All three main political parties insisted at election time that frontline services for healthcare would be protected from spending cuts. This suited the Conservatives at the time with health an issue on which the public trusted Labour more. However, health expenditure has grown to more than 9% of GDP and around 20% of public spending. Does it still make sense to continue to ring-fence Health (and overseas aid), when this means that non-protected government departments face 25% real cuts on average by the end of this parliament? Indeed, if in addition Education and Defence are each limited to 10% cuts, real cuts elsewhere could reach 33%. This places a heavy burden on Welfare reform and Ian Duncan Smith the Work and Pensions Secretary, who has soon to outline a programme to start to make work pay for millions of people solely dependent on benefits, whilst making savings elsewhere. He has already announced plans to phase out the default retirement age and raise the State Pension age to 66 by 2016. Couples and lone parents will also have to downsize when their children leave home and housing benefits will be cut.
The tax increases and spending cuts announced by George Osborne add up to £40 billion by 2014/15 and, according to the Institute of Fiscal Studies (IFS), £52 billion by 2015/16. However, he did not mention that his £40 billion will account for only 35% of the planned austerity programme for the next four years, the majority already laid out for him by Alistair Darling, the former Chancellor, to cut the deficit by £73 billion by 2014/15, including a 60% drop in public sector net investment although Labour had not carried out a detailed spending review of where these cuts might apply.
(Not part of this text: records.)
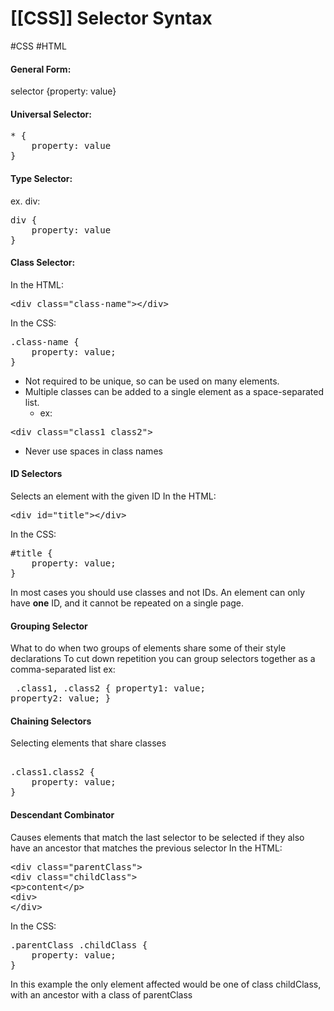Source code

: # [[CSS]] Selector Syntax
#CSS #HTML

#### General Form:
selector {property: value}

#### Universal Selector:
<pre>
* {
	property: value
}
</pre>

#### Type Selector:
ex. div: 
<pre>
div {
	property: value
}
</pre>

#### Class Selector:
In the HTML: 
<pre>
&lt;div class="class-name"&gt;&lt;/div&gt;
</pre>
In the CSS: 
<pre>
.class-name {
	property: value;
}
</pre>
- Not required to be unique, so can be used on many elements.
- Multiple classes can be added to a single element as a space-separated list.
	- ex: 
<pre>
&lt;div class="class1 class2"&gt;
</pre>
- Never use spaces in class names

#### ID Selectors
Selects an element with the given ID
In the HTML: 
<pre>
&lt;div id="title"&gt;&lt;/div&gt;
</pre>
In the CSS: 
<pre>
#title {
	property: value;
}
</pre>
In most cases you should use classes and not IDs.
An element can only have **one** ID, and it cannot be repeated on a single page.

#### Grouping Selector
What to do when two groups of elements share some of their style declarations
To cut down repetition you can group selectors together as a comma-separated list
ex:<pre> .class1, .class2 {
	property1: value; 
	property2: value;
}</pre>

#### Chaining Selectors
Selecting elements that share classes
<pre> 
.class1.class2 {
	property: value;
}
</pre>

#### Descendant Combinator
Causes elements that match the last selector to be selected if they also have an ancestor that matches the previous selector
In the HTML:
<pre>&lt;div class="parentClass"&gt;
&lt;div class="childClass"&gt;
&lt;p>content&lt;/p&gt;
&lt;div&gt;
&lt;/div&gt;</pre>
In the CSS:
<pre>
.parentClass .childClass {
	property: value;
}
</pre>
In this example the only element affected would be one of class childClass, with an ancestor with a class of parentClass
Thus Alistair Darling was still able to state in the Commons that the cuts could not be carried out in this form and leave the Tories with their reputation for heartlessness, unless e.g. Ian Duncan Smith and his coalition team can convince the country otherwise through their actions and by more temperate language than in the past, that there is indeed some light at the end of the tunnel.
On one hand, the independent Office for Budget Responsibility (OBR) forecasts that with growth increasing to an average 2.75% per year, employment reaching over 30 million and unemployment correspondingly falling, and with inflation within the Bank of England target of 2%, the deficit will be eliminated. At the other extreme, there is a double-dip recession because of the state of the worldwide economy and public borrowing will be 6% of GDP by the end of this parliament. Put another way, either the private sector runs down the short term surpluses it has built up from temporary retrenchment during the recession and becomes the prime driver of growth (as foreseen by the coalition), or it has moved into a protective mode of long term financial surplus with the public sector then forced to run a deficit to compensate, as in the stagnating Japanese economy of the past decade.